Assessment of the uncertainty in spatial-correlation models for earthquake ground motion due to station layout and derivation method

Abstract

The evaluation of the aggregate risks to spatially distributed infrastructures and portfolios of buildings requires quantification of the estimated shaking over a region. To characterize the spatial dependency of ground motion intensity measures (e.g. peak ground acceleration), a common geostatistical tool is the semivariogram. Over the past decades, different fitting approaches have been proposed in the geostatistics literature to fit semivariograms and thus characterize the correlation structure. A theoretically optimal approach has not yet been identified, as it depends on the number of observations and configuration layout.
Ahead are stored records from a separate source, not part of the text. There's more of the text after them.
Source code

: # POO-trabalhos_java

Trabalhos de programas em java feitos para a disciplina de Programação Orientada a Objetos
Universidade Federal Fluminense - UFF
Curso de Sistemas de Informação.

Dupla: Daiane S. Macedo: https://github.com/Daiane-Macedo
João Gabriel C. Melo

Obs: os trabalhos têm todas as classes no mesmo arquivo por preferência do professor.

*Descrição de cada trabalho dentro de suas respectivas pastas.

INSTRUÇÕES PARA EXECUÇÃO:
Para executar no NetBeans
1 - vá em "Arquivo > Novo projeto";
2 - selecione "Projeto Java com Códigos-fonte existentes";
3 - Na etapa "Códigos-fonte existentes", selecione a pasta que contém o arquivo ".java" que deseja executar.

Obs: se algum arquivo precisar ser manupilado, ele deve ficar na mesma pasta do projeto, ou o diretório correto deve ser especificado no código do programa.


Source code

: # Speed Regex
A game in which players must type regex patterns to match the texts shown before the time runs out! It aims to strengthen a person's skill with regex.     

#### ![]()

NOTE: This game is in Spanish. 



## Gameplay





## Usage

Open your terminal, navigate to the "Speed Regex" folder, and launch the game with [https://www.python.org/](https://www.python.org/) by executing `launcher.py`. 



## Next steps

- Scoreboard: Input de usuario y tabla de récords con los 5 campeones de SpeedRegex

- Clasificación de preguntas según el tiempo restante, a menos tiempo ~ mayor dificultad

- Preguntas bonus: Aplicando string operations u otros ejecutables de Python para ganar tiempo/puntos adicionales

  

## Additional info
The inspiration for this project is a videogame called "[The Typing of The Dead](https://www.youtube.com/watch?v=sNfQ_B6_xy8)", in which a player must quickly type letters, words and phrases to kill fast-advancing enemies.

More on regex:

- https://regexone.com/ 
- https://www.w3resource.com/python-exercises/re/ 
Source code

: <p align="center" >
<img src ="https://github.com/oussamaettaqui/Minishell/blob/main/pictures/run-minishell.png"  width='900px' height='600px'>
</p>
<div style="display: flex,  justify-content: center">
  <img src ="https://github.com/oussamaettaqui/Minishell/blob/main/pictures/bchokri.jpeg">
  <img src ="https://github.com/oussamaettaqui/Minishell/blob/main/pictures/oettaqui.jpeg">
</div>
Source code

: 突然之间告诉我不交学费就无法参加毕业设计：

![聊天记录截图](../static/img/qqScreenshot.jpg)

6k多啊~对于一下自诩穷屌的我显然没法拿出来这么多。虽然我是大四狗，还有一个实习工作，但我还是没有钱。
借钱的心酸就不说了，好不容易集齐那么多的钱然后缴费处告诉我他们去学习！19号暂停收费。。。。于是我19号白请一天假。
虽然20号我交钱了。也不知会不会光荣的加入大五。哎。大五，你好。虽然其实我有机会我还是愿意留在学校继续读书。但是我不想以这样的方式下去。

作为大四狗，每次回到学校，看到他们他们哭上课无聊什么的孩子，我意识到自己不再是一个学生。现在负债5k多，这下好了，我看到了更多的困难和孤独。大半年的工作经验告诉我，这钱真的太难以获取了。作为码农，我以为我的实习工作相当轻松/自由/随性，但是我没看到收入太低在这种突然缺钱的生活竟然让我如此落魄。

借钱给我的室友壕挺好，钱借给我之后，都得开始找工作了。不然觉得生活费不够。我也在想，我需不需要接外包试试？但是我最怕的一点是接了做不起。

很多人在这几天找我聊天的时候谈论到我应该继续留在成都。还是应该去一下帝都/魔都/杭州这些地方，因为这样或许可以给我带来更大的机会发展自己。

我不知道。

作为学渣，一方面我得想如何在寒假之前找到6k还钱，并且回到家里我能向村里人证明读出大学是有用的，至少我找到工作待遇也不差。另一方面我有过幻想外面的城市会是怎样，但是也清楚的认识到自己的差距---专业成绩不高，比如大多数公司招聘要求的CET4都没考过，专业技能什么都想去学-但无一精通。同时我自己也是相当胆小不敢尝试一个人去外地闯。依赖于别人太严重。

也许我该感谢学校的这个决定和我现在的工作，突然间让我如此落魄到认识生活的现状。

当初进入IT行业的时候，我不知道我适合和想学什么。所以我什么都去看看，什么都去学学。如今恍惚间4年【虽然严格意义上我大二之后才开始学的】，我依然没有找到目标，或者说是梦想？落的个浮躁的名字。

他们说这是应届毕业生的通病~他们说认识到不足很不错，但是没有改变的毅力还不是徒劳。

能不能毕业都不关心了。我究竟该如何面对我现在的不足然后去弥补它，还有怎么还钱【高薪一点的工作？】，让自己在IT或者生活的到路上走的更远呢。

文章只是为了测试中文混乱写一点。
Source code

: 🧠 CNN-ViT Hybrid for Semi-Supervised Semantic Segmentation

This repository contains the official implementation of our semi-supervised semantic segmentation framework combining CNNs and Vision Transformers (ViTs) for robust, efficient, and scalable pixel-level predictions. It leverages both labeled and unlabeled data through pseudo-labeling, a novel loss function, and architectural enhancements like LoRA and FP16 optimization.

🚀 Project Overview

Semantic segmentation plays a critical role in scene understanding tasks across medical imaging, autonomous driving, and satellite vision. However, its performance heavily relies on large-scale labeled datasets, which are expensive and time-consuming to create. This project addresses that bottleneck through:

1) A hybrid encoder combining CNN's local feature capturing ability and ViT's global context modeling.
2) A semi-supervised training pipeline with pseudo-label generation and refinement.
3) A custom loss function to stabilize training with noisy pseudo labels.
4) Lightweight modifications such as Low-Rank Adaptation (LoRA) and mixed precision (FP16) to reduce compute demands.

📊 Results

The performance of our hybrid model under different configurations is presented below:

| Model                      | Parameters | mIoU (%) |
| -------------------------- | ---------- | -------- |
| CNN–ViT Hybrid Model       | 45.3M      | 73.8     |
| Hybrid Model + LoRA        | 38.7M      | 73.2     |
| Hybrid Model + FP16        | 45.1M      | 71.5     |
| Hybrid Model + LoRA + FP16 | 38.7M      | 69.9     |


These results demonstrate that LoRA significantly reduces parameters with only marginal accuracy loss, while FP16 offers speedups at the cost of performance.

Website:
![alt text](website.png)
In this article, we investigate estimation methods based on the likelihood function, which, in contrast to classical least-squares methods, straightforwardly define the correlation without needing further steps, such as computing the experimental semivariogram. Our outcomes suggest that maximum-likelihood based approaches may outperform least-squares methods. Indeed, the former provides correlation estimates, that do not depend on the bin size, unlike ordinary and weighted least-squares regressions. In addition, maximum-likelihood methods lead to lower percentage errors and dispersion, independently of both the number of stations and their layout as well as of the underlying spatial correlation structure. Finally, we propose some guidelines to account for spatial correlation uncertainty within seismic hazard and risk assessments. The consideration of such dispersion in regional assessments could lead to more realistic estimations of both the ground motion and corresponding losses.